Caffeic acid ameliorates intestinal barrier injury to attenuate acute pancreatitis via inhibiting GSDMD-mediated pyroptotic pathway.

ETHNOPHARMACOLOGICAL RELEVANCE

Acute pancreatitis (AP) is a common and critical disease in clinical practice. Salvia miltiorrhiza Bunge (Danshen), a traditional Chinese medicine, has been used in the clinical treatment of AP due to its ability to regulate inflammatory factors, prevent oxidation, and improve microcirculation, achieving certain therapeutic effects. In recent years, most research on the active ingredients of Salvia miltiorrhiza Bunge for the treatment of AP has focused on fat-soluble components such as tanshinone, while water-soluble components, such as phenolic acids have been studied much less.
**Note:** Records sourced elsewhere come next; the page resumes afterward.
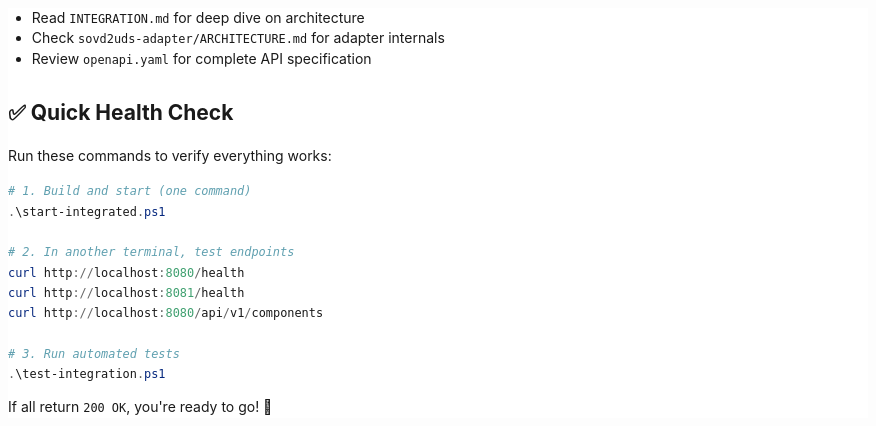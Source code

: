 - Read `INTEGRATION.md` for deep dive on architecture
- Check `sovd2uds-adapter/ARCHITECTURE.md` for adapter internals
- Review `openapi.yaml` for complete API specification

## ✅ Quick Health Check

Run these commands to verify everything works:

```powershell
# 1. Build and start (one command)
.\start-integrated.ps1

# 2. In another terminal, test endpoints
curl http://localhost:8080/health
curl http://localhost:8081/health
curl http://localhost:8080/api/v1/components

# 3. Run automated tests
.\test-integration.ps1
```

If all return `200 OK`, you're ready to go! 🎉

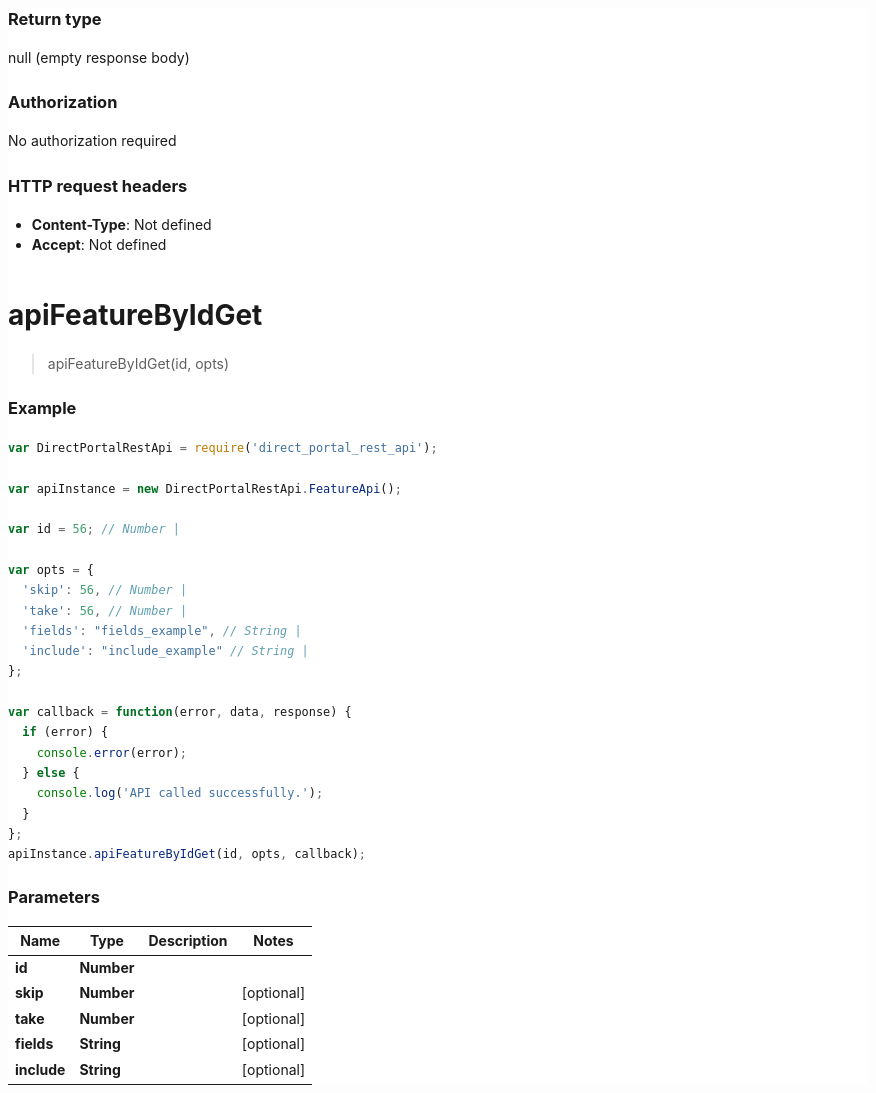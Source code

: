 ### Return type

null (empty response body)

### Authorization

No authorization required

### HTTP request headers

 - **Content-Type**: Not defined
 - **Accept**: Not defined

<a name="apiFeatureByIdGet"></a>
# **apiFeatureByIdGet**
> apiFeatureByIdGet(id, opts)



### Example
```javascript
var DirectPortalRestApi = require('direct_portal_rest_api');

var apiInstance = new DirectPortalRestApi.FeatureApi();

var id = 56; // Number | 

var opts = { 
  'skip': 56, // Number | 
  'take': 56, // Number | 
  'fields': "fields_example", // String | 
  'include': "include_example" // String | 
};

var callback = function(error, data, response) {
  if (error) {
    console.error(error);
  } else {
    console.log('API called successfully.');
  }
};
apiInstance.apiFeatureByIdGet(id, opts, callback);
```

### Parameters

Name | Type | Description  | Notes
------------- | ------------- | ------------- | -------------
 **id** | **Number**|  | 
 **skip** | **Number**|  | [optional] 
 **take** | **Number**|  | [optional] 
 **fields** | **String**|  | [optional] 
 **include** | **String**|  | [optional]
Caffeic acid (CA), a phenolic acid derived from the water-soluble components of Salvia miltiorrhiza Bunge, exhibits anti-inflammatory and antioxidant activities, but its role in AP has not been elucidated.

AIM OF THE STUDY

The purpose of this study is to evaluate the therapeutic effect of CA in the AP model and investigate the potential mechanism.

MATERIALS AND METHODS

AP was induced in mice through intraperitoneal injection of L-arginine (L-Arg) monohydrochloride solution. Subsequently, CA (25, 50, and 100 mg/kg), and saline (control) were administered at 24 h before L-arginine injection, as well as 24 and 48 h after the injection. Pancreatic injury, intestinal barrier damage, levels of inflammatory cytokines in intestinal tissues and serum, and pulmonary tissue injury were compared among different groups to assess the efficacy of CA in AP. Next, in vivo transcriptomics was performed to investigate the underlying mechanism. Wild-type and GSDMD-deficient mice were used to explore the effect of GSDMD on AP and related intestinal barrier injury. Western blot and qRT-PCR were used to determine the expression levels of pyroptosis-related genes in different groups.

RESULTS

Our data revealed that CA inhibited pancreatic injury, intestinal barrier damage, the inflammatory cytokine storm, and pulmonary tissue injury in AP mice. Transcriptome sequencing results suggested that the protective effect of CA on intestinal barrier injury might be mediated by suppressing the expression of Mefv, a key gene associated with pyroptosis. We confirmed that GSDMD-mediated pyroptosis contributed to intestinal barrier injury further to exacerbate AP. CA significantly downregulated the expression of pyroptosis-related proteins in the intestine such as Pyrin, NLRP3, ASC, Caspase-1 p20, cleaved Caspase-11, GSDMD-NT, and IL-1β.

CONCLUSION

Our findings indicated that CA protected mice from intestinal barrier injury through downregulating the GSDMD-mediated pyroptotic pathway further to ameliorate AP.